### EXERCISE PROMPT
Write out the data word for word, taking care that no picture is carried over.

### EXERCISE DATA
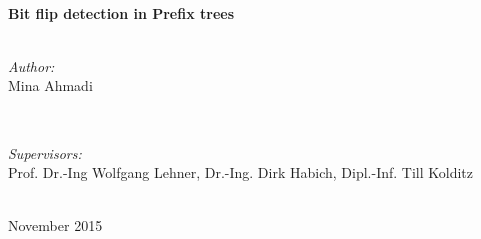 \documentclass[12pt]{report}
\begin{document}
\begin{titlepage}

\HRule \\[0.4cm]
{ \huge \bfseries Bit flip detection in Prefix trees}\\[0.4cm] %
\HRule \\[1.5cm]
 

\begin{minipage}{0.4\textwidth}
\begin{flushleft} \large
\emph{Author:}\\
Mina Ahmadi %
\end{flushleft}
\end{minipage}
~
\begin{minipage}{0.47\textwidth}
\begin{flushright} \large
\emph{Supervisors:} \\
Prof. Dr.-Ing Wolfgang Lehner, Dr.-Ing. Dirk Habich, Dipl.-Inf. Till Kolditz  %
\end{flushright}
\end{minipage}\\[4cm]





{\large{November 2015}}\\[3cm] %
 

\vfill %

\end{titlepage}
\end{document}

### SOLUTION TO THE EXERCISE
 \documentclass[12pt]{report}
\begin{document}
\begin{titlepage}

\HRule \\[0.4cm]
{ \huge \bfseries Bit flip detection in Prefix trees}\\[0.4cm] %
\HRule \\[1.5cm]
 

\begin{minipage}{0.4\textwidth}
\begin{flushleft} \large
\emph{Author:}\\
Mina Ahmadi %
\end{flushleft}
\end{minipage}
~
\begin{minipage}{0.47\textwidth}
\begin{flushright} \large
\emph{Supervisors:} \\
Prof. Dr.-Ing Wolfgang Lehner, Dr.-Ing. Dirk Habich, Dipl.-Inf. Till Kolditz  %
\end{flushright}
\end{minipage}\\[4cm]





{\large{November 2015}}\\[3cm] %
 

\vfill %

\end{titlepage}
\end{document}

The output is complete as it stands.